Print word for word the records from the line containing "(2) + зеленая кнопка" through the end.

___

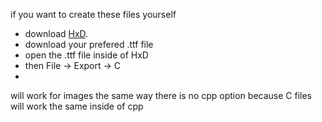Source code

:if you want to create these files yourself 

- download [HxD](https://mh-nexus.de/en/hxd/).
- download your prefered .ttf file 
- open the .ttf file inside of HxD
- then File -> Export -> C
-
will work for images the same way
there is no cpp option because C files will work the same inside of cpp 
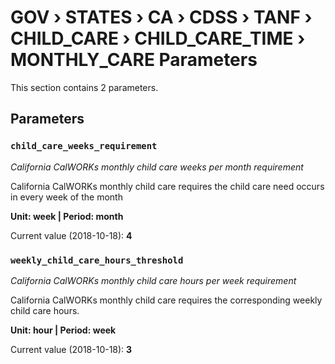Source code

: # GOV › STATES › CA › CDSS › TANF › CHILD_CARE › CHILD_CARE_TIME › MONTHLY_CARE Parameters

This section contains 2 parameters.

## Parameters

### `child_care_weeks_requirement`
*California CalWORKs monthly child care weeks per month requirement*

California CalWORKs monthly child care requires the child care need occurs in every week of the month

**Unit: week | Period: month**

Current value (2018-10-18): **4**


### `weekly_child_care_hours_threshold`
*California CalWORKs monthly child care hours per week requirement*

California CalWORKs monthly child care requires the corresponding weekly child care hours.

**Unit: hour | Period: week**

Current value (2018-10-18): **3**

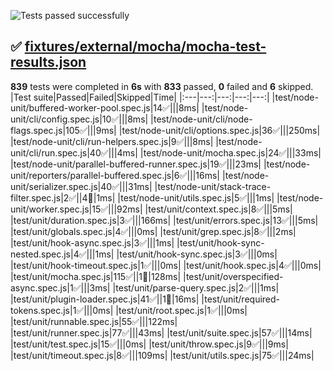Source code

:![Tests passed successfully](https://img.shields.io/badge/tests-833%20passed%2C%206%20skipped-success)
## :white_check_mark: <a id="user-content-r0" href="#r0">fixtures/external/mocha/mocha-test-results.json</a>
**839** tests were completed in **6s** with **833** passed, **0** failed and **6** skipped.
|Test suite|Passed|Failed|Skipped|Time|
|:---|---:|---:|---:|---:|
|test/node-unit/buffered-worker-pool.spec.js|14:white_check_mark:|||8ms|
|test/node-unit/cli/config.spec.js|10:white_check_mark:|||8ms|
|test/node-unit/cli/node-flags.spec.js|105:white_check_mark:|||9ms|
|test/node-unit/cli/options.spec.js|36:white_check_mark:|||250ms|
|test/node-unit/cli/run-helpers.spec.js|9:white_check_mark:|||8ms|
|test/node-unit/cli/run.spec.js|40:white_check_mark:|||4ms|
|test/node-unit/mocha.spec.js|24:white_check_mark:|||33ms|
|test/node-unit/parallel-buffered-runner.spec.js|19:white_check_mark:|||23ms|
|test/node-unit/reporters/parallel-buffered.spec.js|6:white_check_mark:|||16ms|
|test/node-unit/serializer.spec.js|40:white_check_mark:|||31ms|
|test/node-unit/stack-trace-filter.spec.js|2:white_check_mark:||4:no_entry_sign:|1ms|
|test/node-unit/utils.spec.js|5:white_check_mark:|||1ms|
|test/node-unit/worker.spec.js|15:white_check_mark:|||92ms|
|test/unit/context.spec.js|8:white_check_mark:|||5ms|
|test/unit/duration.spec.js|3:white_check_mark:|||166ms|
|test/unit/errors.spec.js|13:white_check_mark:|||5ms|
|test/unit/globals.spec.js|4:white_check_mark:|||0ms|
|test/unit/grep.spec.js|8:white_check_mark:|||2ms|
|test/unit/hook-async.spec.js|3:white_check_mark:|||1ms|
|test/unit/hook-sync-nested.spec.js|4:white_check_mark:|||1ms|
|test/unit/hook-sync.spec.js|3:white_check_mark:|||0ms|
|test/unit/hook-timeout.spec.js|1:white_check_mark:|||0ms|
|test/unit/hook.spec.js|4:white_check_mark:|||0ms|
|test/unit/mocha.spec.js|115:white_check_mark:||1:no_entry_sign:|128ms|
|test/unit/overspecified-async.spec.js|1:white_check_mark:|||3ms|
|test/unit/parse-query.spec.js|2:white_check_mark:|||1ms|
|test/unit/plugin-loader.spec.js|41:white_check_mark:||1:no_entry_sign:|16ms|
|test/unit/required-tokens.spec.js|1:white_check_mark:|||0ms|
|test/unit/root.spec.js|1:white_check_mark:|||0ms|
|test/unit/runnable.spec.js|55:white_check_mark:|||122ms|
|test/unit/runner.spec.js|77:white_check_mark:|||43ms|
|test/unit/suite.spec.js|57:white_check_mark:|||14ms|
|test/unit/test.spec.js|15:white_check_mark:|||0ms|
|test/unit/throw.spec.js|9:white_check_mark:|||9ms|
|test/unit/timeout.spec.js|8:white_check_mark:|||109ms|
|test/unit/utils.spec.js|75:white_check_mark:|||24ms|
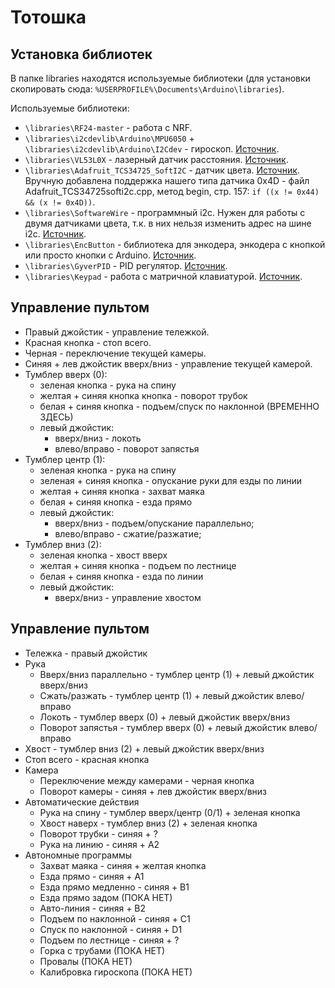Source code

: # Тотошка

## Установка библиотек

В папке libraries находятся используемые библиотеки (для установки скопировать сюда: `%USERPROFILE%\Documents\Arduino\libraries`).

Используемые библиотеки:
* `\libraries\RF24-master` - работа с NRF.
* `\libraries\i2cdevlib\Arduino\MPU6050` + `\libraries\i2cdevlib\Arduino\I2Cdev` - гироскоп.
  [Источник](https://github.com/jrowberg/i2cdevlib).
* `\libraries\VL53L0X` - лазерный датчик расстояния.
  [Источник](https://github.com/pololu/vl53l0x-arduino).
* `\libraries\Adafruit_TCS34725_SoftI2C` - датчик цвета.
  [Источник](https://github.com/Fire7/Adafruit_TCS34725_SoftI2C).
  Вручную добавлена поддержка нашего типа датчика 0x4D - файл Adafruit_TCS34725softi2c.cpp, метод begin, стр. 157: `if ((x != 0x44) && (x != 0x4D))`.
* `\libraries\SoftwareWire` - программный i2c. Нужен для работы с двумя датчиками цвета, т.к. в них нельзя изменить адрес на шине i2c.
  [Источник](https://github.com/Fire7/SoftwareWire).
* `\libraries\EncButton` - библиотека для энкодера, энкодера с кнопкой или просто кнопки с Arduino.
  [Источник](https://github.com/GyverLibs/EncButton).
* `\libraries\GyverPID` - PID регулятор.
  [Источник](https://github.com/GyverLibs/GyverPID).
* `\libraries\Keypad` - работа с матричной клавиатурой.
  [Источник](https://github.com/Chris--A/Keypad).


## Управление пультом

* Правый джойстик - управление тележкой.
* Красная кнопка - стоп всего.
* Черная - переключение текущей камеры.
* Синяя + лев джойстик вверх/вниз - управление текущей камерой.
* Тумблер вверх (0):
  * зеленая кнопка - рука на спину
  * желтая + синяя кнопка кнопка - поворот трубок
  * белая + синяя  кнопка - подъем/спуск по наклонной (ВРЕМЕННО ЗДЕСЬ)
  * левый джойстик:
    * вверх/вниз - локоть
	* влево/вправо - поворот запястья
* Тумблер центр (1):
  * зеленая кнопка - рука на спину
  * зеленая + синяя кнопка - опускание руки для езды по линии
  * желтая + синяя кнопка - захват маяка
  * белая + синяя кнопка - езда прямо
  * левый джойстик:
    * вверх/вниз - подъем/опускание параллельно;
	* влево/вправо - сжатие/разжатие;
* Тумблер вниз (2):
  * зеленая кнопка - хвост вверх
  * желтая + синяя кнопка - подъем по лестнице
  * белая + синяя кнопка - езда по линии
  * левый джойстик:
    * вверх/вниз - управление хвостом


## Управление пультом

* Тележка - правый джойстик
* Рука
  * Вверх/вниз параллельно - тумблер центр (1) + левый джойстик вверх/вниз
  * Сжать/разжать - тумблер центр (1) + левый джойстик влево/вправо
  * Локоть - тумблер вверх (0) + левый джойстик вверх/вниз
  * Поворот запястья - тумблер вверх (0) + левый джойстик влево/вправо
* Хвост - тумблер вниз (2) + левый джойстик вверх/вниз
* Стоп всего - красная кнопка
* Камера
  * Переключение между камерами - черная кнопка
  * Поворот камеры - синяя + лев джойстик вверх/вниз
* Автоматические действия
  * Рука на спину - тумблер вверх/центр (0/1) + зеленая кнопка
  * Хвост наверх - тумблер вниз (2) + зеленая кнопка
  * Поворот трубки - синяя + ?
  * Рука на линию - синяя + A2
* Автономные программы
  * Захват маяка - синяя + желтая кнопка
  * Езда прямо - синяя + A1
  * Езда прямо медленно - синяя + B1
  * Езда прямо задом (ПОКА НЕТ)
  * Авто-линия - синяя + B2
  * Подъем по наклонной - синяя + C1
  * Спуск по наклонной - синяя + D1
  * Подъем по лестнице - синяя + ?
  * Горка с трубами (ПОКА НЕТ)
  * Провалы (ПОКА НЕТ)
  * Калибровка гироскопа (ПОКА НЕТ)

___

PROBLEM SOLUTION:
  * Хвост наверх - тумблер вниз (2) + зеленая кнопка
  * Поворот трубки - синяя + ?
  * Рука на линию - синяя + A2
* Автономные программы
  * Захват маяка - синяя + желтая кнопка
  * Езда прямо - синяя + A1
  * Езда прямо медленно - синяя + B1
  * Езда прямо задом (ПОКА НЕТ)
  * Авто-линия - синяя + B2
  * Подъем по наклонной - синяя + C1
  * Спуск по наклонной - синяя + D1
  * Подъем по лестнице - синяя + ?
  * Горка с трубами (ПОКА НЕТ)
  * Провалы (ПОКА НЕТ)
  * Калибровка гироскопа (ПОКА НЕТ)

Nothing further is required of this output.